**Instructions to follow:** Starting at the first entry, print everything through the last exactly.

**Source data:**
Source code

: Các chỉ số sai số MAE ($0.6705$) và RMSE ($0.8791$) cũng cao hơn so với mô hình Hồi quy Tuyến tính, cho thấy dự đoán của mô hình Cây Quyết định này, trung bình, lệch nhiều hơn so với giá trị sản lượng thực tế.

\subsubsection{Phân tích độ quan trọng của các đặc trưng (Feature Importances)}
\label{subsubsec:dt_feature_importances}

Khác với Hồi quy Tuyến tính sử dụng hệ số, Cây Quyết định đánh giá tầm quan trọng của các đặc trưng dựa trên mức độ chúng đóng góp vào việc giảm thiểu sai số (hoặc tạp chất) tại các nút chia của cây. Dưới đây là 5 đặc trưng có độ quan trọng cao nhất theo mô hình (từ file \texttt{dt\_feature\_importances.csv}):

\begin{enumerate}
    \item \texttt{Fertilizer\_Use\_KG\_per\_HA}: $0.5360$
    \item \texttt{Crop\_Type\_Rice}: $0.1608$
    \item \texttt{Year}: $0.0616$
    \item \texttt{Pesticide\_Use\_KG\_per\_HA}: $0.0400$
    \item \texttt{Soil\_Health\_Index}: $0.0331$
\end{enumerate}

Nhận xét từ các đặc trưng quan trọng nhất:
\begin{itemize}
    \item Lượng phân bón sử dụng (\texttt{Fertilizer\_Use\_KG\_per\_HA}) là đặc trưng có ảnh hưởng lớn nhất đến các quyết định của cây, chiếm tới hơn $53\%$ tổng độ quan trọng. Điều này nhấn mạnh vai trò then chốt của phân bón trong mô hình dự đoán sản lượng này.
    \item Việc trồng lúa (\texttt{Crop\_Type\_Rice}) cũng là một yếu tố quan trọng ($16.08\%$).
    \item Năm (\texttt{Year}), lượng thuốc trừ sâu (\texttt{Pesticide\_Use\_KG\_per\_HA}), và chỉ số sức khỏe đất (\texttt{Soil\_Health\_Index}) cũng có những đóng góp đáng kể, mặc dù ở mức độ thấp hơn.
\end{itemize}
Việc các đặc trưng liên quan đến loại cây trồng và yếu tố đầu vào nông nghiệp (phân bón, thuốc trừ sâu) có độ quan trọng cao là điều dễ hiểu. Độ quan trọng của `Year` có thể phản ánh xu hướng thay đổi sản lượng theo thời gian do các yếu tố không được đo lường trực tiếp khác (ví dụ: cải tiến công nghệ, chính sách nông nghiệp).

**Your solution:**
Source code

: Các chỉ số sai số MAE ($0.6705$) và RMSE ($0.8791$) cũng cao hơn so với mô hình Hồi quy Tuyến tính, cho thấy dự đoán của mô hình Cây Quyết định này, trung bình, lệch nhiều hơn so với giá trị sản lượng thực tế.

\subsubsection{Phân tích độ quan trọng của các đặc trưng (Feature Importances)}
\label{subsubsec:dt_feature_importances}

Khác với Hồi quy Tuyến tính sử dụng hệ số, Cây Quyết định đánh giá tầm quan trọng của các đặc trưng dựa trên mức độ chúng đóng góp vào việc giảm thiểu sai số (hoặc tạp chất) tại các nút chia của cây. Dưới đây là 5 đặc trưng có độ quan trọng cao nhất theo mô hình (từ file \texttt{dt\_feature\_importances.csv}):

\begin{enumerate}
    \item \texttt{Fertilizer\_Use\_KG\_per\_HA}: $0.5360$
    \item \texttt{Crop\_Type\_Rice}: $0.1608$
    \item \texttt{Year}: $0.0616$
    \item \texttt{Pesticide\_Use\_KG\_per\_HA}: $0.0400$
    \item \texttt{Soil\_Health\_Index}: $0.0331$
\end{enumerate}

Nhận xét từ các đặc trưng quan trọng nhất:
\begin{itemize}
    \item Lượng phân bón sử dụng (\texttt{Fertilizer\_Use\_KG\_per\_HA}) là đặc trưng có ảnh hưởng lớn nhất đến các quyết định của cây, chiếm tới hơn $53\%$ tổng độ quan trọng. Điều này nhấn mạnh vai trò then chốt của phân bón trong mô hình dự đoán sản lượng này.
    \item Việc trồng lúa (\texttt{Crop\_Type\_Rice}) cũng là một yếu tố quan trọng ($16.08\%$).
    \item Năm (\texttt{Year}), lượng thuốc trừ sâu (\texttt{Pesticide\_Use\_KG\_per\_HA}), và chỉ số sức khỏe đất (\texttt{Soil\_Health\_Index}) cũng có những đóng góp đáng kể, mặc dù ở mức độ thấp hơn.
\end{itemize}
Việc các đặc trưng liên quan đến loại cây trồng và yếu tố đầu vào nông nghiệp (phân bón, thuốc trừ sâu) có độ quan trọng cao là điều dễ hiểu. Độ quan trọng của `Year` có thể phản ánh xu hướng thay đổi sản lượng theo thời gian do các yếu tố không được đo lường trực tiếp khác (ví dụ: cải tiến công nghệ, chính sách nông nghiệp).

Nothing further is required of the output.